There might be individual states that have laws against killing honeybee colonies but that would be on a state-by-state basis. And like Michael (and others) have said, there certainly has to be a "legal" way to kill an AHB colony - certainly Texas has no such law protecting honeybees. And typically, homeowners have historically (and legally) always been allowed to do what's necessary to protect their home (including killing honeybees in walls of their own home). 
WineMan brings up a good point; and I believe violating pesticide labeling is a 'federal' violation (not just state law).
But there are chemicals which will do the job that a homeowner can buy and apply themself as well as the option of calling a licensed pest control company.
Not having done the research here, I'll nevertheless go out on a limb and say I'd wager most states don't have any laws on the books regarding the killing of honeybee colonies. I realize this has been an "old wives tell" for many years but I'm afraid it just ain't so, at least in most areas.


----------



## skruzich (Oct 9, 2003)

I think we were talking about how someone who uses pesticides to kill the bees if they land on their property. That is probably what he was talking about it being illegal, with the pesticide use.
But i have seen a few documents where for instance in texas they are working with federal agencies as texas has lost "80%" of its bees over the past 10 or 12 years. Not sure how accurate that info is.
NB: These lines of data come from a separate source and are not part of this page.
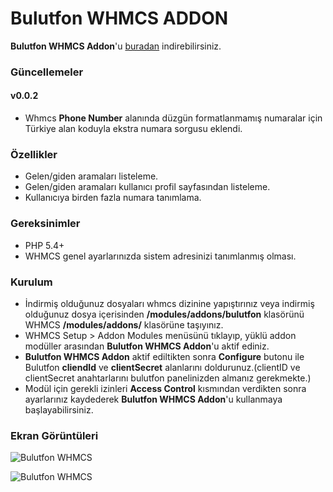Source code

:# Bulutfon WHMCS ADDON

**Bulutfon WHMCS Addon**'u [buradan](https://github.com/hakanersu/bulutfon-whmcs/releases/download/0.0.1/Bulutfon_WHMCS_Addon.zip) indirebilirsiniz.

### Güncellemeler
#### v0.0.2
* Whmcs **Phone Number** alanında düzgün formatlanmamış numaralar için Türkiye alan koduyla ekstra numara sorgusu eklendi.

### Özellikler

* Gelen/giden aramaları listeleme.
* Gelen/giden aramaları kullanıcı profil sayfasından listeleme.
* Kullanıcıya birden fazla numara tanımlama.

### Gereksinimler

* PHP 5.4+
* WHMCS genel ayarlarınızda sistem adresinizi tanımlanmış olması.


### Kurulum

* İndirmiş olduğunuz dosyaları whmcs dizinine yapıştırınız veya indirmiş olduğunuz dosya içerisinden **/modules/addons/bulutfon** klasörünü WHMCS **/modules/addons/** klasörüne taşıyınız.
* WHMCS Setup > Addon Modules menüsünü tıklayıp, yüklü addon modüller arasından **Bulutfon WHMCS Addon**'u aktif ediniz.
* **Bulutfon WHMCS Addon** aktif ediltikten sonra **Configure** butonu ile Bulutfon **cliendId** ve **clientSecret** alanlarını doldurunuz.(clientID ve clientSecret anahtarlarını bulutfon panelinizden almanız gerekmekte.)
* Modül için gerekli izinleri **Access Control** kısmından verdikten sonra ayarlarınız kaydederek **Bulutfon WHMCS Addon**'u kullanmaya başlayabilirsiniz.

### Ekran Görüntüleri

![Bulutfon WHMCS](http://ersu.cdn.tc/img/bf/bf-whmcs-1.png "Bulutfon WHMCS Client Area")

![Bulutfon WHMCS](http://ersu.cdn.tc/img/bf/bf-whmcs-2.png "Bulutfon WHMCS Add Number")
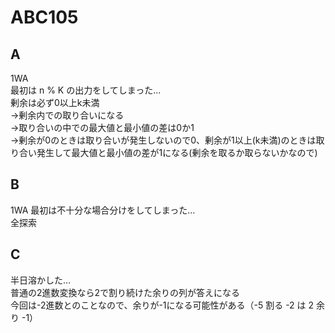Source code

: # ABC105  
  
## A  
1WA  
最初は n % K の出力をしてしまった…  
剰余は必ず0以上k未満  
→剰余内での取り合いになる  
→取り合いの中での最大値と最小値の差は0か1  
→剰余が0のときは取り合いが発生しないので0、剰余が1以上(k未満)のときは取り合い発生して最大値と最小値の差が1になる(剰余を取るか取らないかなので)  
  
## B
1WA
最初は不十分な場合分けをしてしまった…  
全探索  
  
## C
半日溶かした…  
普通の2進数変換なら2で割り続けた余りの列が答えになる  
今回は-2進数とのことなので、余りが-1になる可能性がある（-5 割る -2 は 2 余り -1）  
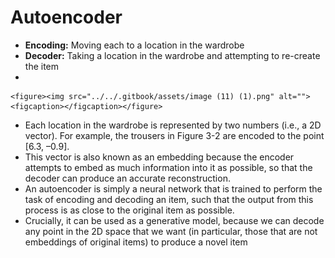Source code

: # Autoencoder

* **Encoding:** Moving each to a location in the wardrobe
* **Decoder:** Taking a location in the wardrobe and attempting to re-create the item
*

    <figure><img src="../../.gitbook/assets/image (11) (1).png" alt=""><figcaption></figcaption></figure>
* Each location in the wardrobe is represented by two numbers (i.e., a 2D vector). For example, the trousers in Figure 3-2 are encoded to the point \[6.3, –0.9].&#x20;
* This vector is also known as an embedding because the encoder attempts to embed as much information into it as possible, so that the decoder can produce an accurate reconstruction.
* An autoencoder is simply a neural network that is trained to perform the task of encoding and decoding an item, such that the output from this process is as close to the original item as possible.&#x20;
* Crucially, it can be used as a generative model, because we can decode any point in the 2D space that we want (in particular, those that are not embeddings of original items) to produce a novel item
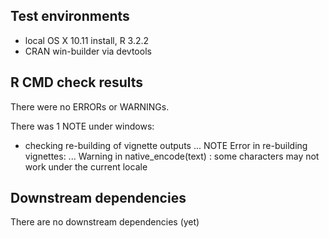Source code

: ## Test environments
* local OS X 10.11 install, R 3.2.2
* CRAN win-builder via devtools

## R CMD check results
There were no ERRORs or WARNINGs. 

There was 1 NOTE under windows:

* checking re-building of vignette outputs ... NOTE
Error in re-building vignettes:
  ...
Warning in native_encode(text) :
  some characters may not work under the current locale


## Downstream dependencies
There are no downstream dependencies (yet)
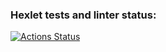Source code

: ### Hexlet tests and linter status:
[![Actions Status](https://github.com/IDarhanI/python-project-49/actions/workflows/hexlet-check.yml/badge.svg)](https://github.com/IDarhanI/python-project-49/actions)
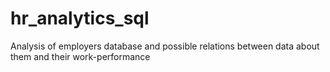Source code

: # hr_analytics_sql
Analysis of employers database and possible relations between data about them and their work-performance
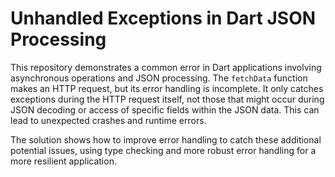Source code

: # Unhandled Exceptions in Dart JSON Processing

This repository demonstrates a common error in Dart applications involving asynchronous operations and JSON processing. The `fetchData` function makes an HTTP request, but its error handling is incomplete.  It only catches exceptions during the HTTP request itself, not those that might occur during JSON decoding or access of specific fields within the JSON data.  This can lead to unexpected crashes and runtime errors.

The solution shows how to improve error handling to catch these additional potential issues, using type checking and more robust error handling for a more resilient application.
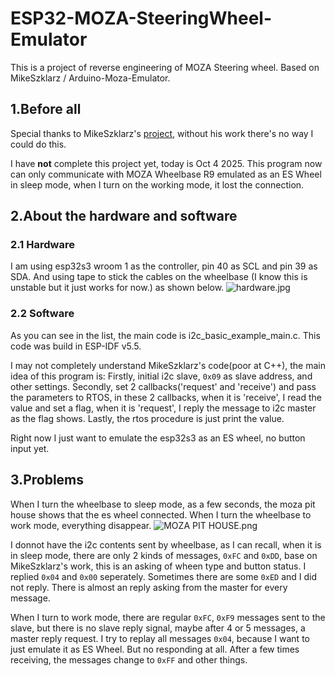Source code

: # ESP32-MOZA-SteeringWheel-Emulator
This is a project of reverse engineering of MOZA Steering wheel. Based on MikeSzklarz / Arduino-Moza-Emulator.
## 1.Before all
Special thanks to MikeSzklarz's [project](https://github.com/MikeSzklarz/Arduino-Moza-Emulator), without his work there's no way I could do this.

I have **not** complete this project yet, today is Oct 4 2025. This program now can only communicate with MOZA Wheelbase R9 emulated as an ES Wheel in sleep mode, when I turn on the working mode, it lost the connection.

## 2.About the hardware and software
### 2.1 Hardware
I am using esp32s3 wroom 1 as the controller, pin 40 as SCL and pin 39 as SDA. And using tape to stick the cables on the wheelbase (I know this is unstable but it just works for now.) as shown below.
![hardware.jpg](/assets/images/hardware.jpg)
### 2.2 Software
As you can see in the list, the main code is i2c_basic_example_main.c. This code was build in ESP-IDF v5.5.

I may not completely understand MikeSzklarz's code(poor at C++), the main idea of this program is: Firstly, initial i2c slave, `0x09` as slave address, and other settings. Secondly, set 2 callbacks('request' and 'receive') and pass the parameters to RTOS, in these 2 callbacks, when it is 'receive', I read the value and set a flag, when it is 'request', I reply the message to i2c master as the flag shows. Lastly, the rtos procedure is just print the value.

Right now I just want to emulate the esp32s3 as an ES wheel, no button input yet.

## 3.Problems
When I turn the wheelbase to sleep mode, as a few seconds, the moza pit house shows that the es wheel connected. When I turn the wheelbase to work mode, everything disappear. 
![MOZA PIT HOUSE.png](/assets/images/MOZA_PIT_HOUSE.png)

I donnot have the i2c contents sent by wheelbase, as I can recall, when it is in sleep mode, there are only 2 kinds of messages, `0xFC` and `0xDD`, base on MikeSzklarz's work, this is an asking of wheen type and button status. I replied `0x04` and `0x00` seperately. Sometimes there are some `0xED` and I did not reply. There is almost an reply asking from the master for every message.

When I turn to work mode, there are regular `0xFC`, `0xF9` messages sent to the slave, but there is no slave reply signal, maybe after 4 or 5 messages, a master reply request. I try to replay all messages `0x04`, because I want to just emulate it as ES Wheel. But no responding at all. After a few times receiving, the messages change to `0xFF` and other things.
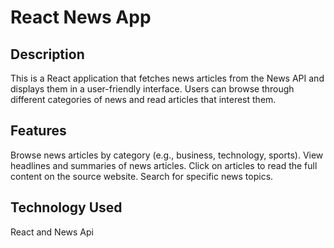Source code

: # React News App

## Description
This is a React application that fetches news articles from the News API and displays them in a user-friendly interface. 
Users can browse through different categories of news and read articles that interest them.

## Features
Browse news articles by category (e.g., business, technology, sports).
View headlines and summaries of news articles.
Click on articles to read the full content on the source website.
Search for specific news topics.

## Technology Used
React and News Api

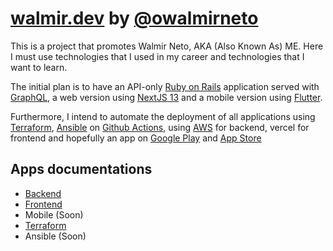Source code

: # [walmir.dev](https://walmir.dev) by [@owalmirneto](https://github.com/owalmirneto)

This is a project that promotes Walmir Neto, AKA (Also Known As) ME. Here I must use technologies that I used in my career and technologies that I want to learn.

The initial plan is to have an API-only [Ruby on Rails](https://rubyonrails.org) application served with [GraphQL](https://graphql-ruby.org), a web version using [NextJS 13](https://nextjs.org/blog/next-13) and a mobile version using [Flutter](https://flutter.dev).

Furthermore, I intend to automate the deployment of all applications using [Terraform](https://terraform.io), [Ansible](https://ansible.com) on [Github Actions](https://docs.github.com/actions), using [AWS](https://aws.amazon.com) for backend, vercel for frontend and hopefully an app on [Google Play](https://play.google.com) and [App Store](https://apple.com/app-store)

## Apps documentations

 * [Backend](./apps/backend)
 * [Frontend](./apps/frontend)
 * Mobile (Soon)
 * [Terraform](./apps/terraform)
 * Ansible (Soon)
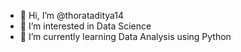 - 👋 Hi, I’m @thorataditya14
- 👀 I’m interested in Data Science
- 🌱 I’m currently learning Data Analysis using Python 
<!-- - 💞️ I’m looking to collaborate on ... -->
<!-- - 📫 How to reach me ... -->

<!---
thorataditya14/thorataditya14 is a ✨ special ✨ repository because its `README.md` (this file) appears on your GitHub profile.
You can click the Preview link to take a look at your changes.
--->
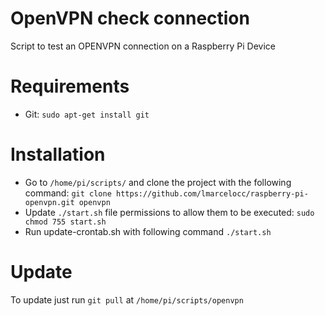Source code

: # OpenVPN check connection

Script to test an OPENVPN connection on a Raspberry Pi Device

# Requirements

- Git: `sudo apt-get install git`

# Installation

- Go to `/home/pi/scripts/` and clone the project with the following command:
  `git clone https://github.com/lmarcelocc/raspberry-pi-openvpn.git openvpn`
- Update `./start.sh` file permissions to allow them to be executed: `sudo chmod 755 start.sh`
- Run update-crontab.sh with following command `./start.sh`

# Update

To update just run `git pull` at `/home/pi/scripts/openvpn`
I do remember they were saying they were creating a program to stop the killing of honeybees.
steve


----------



## BULLSEYE BILL (Oct 2, 2002)

I have had exterminators tell me that they were only able to kill honeybees if they endanger people or property.

The exterminators in this area have people call me, or they will themselves to find if the bees can be removed first. If I deem that they could not be removed sucessfully then they will kill them.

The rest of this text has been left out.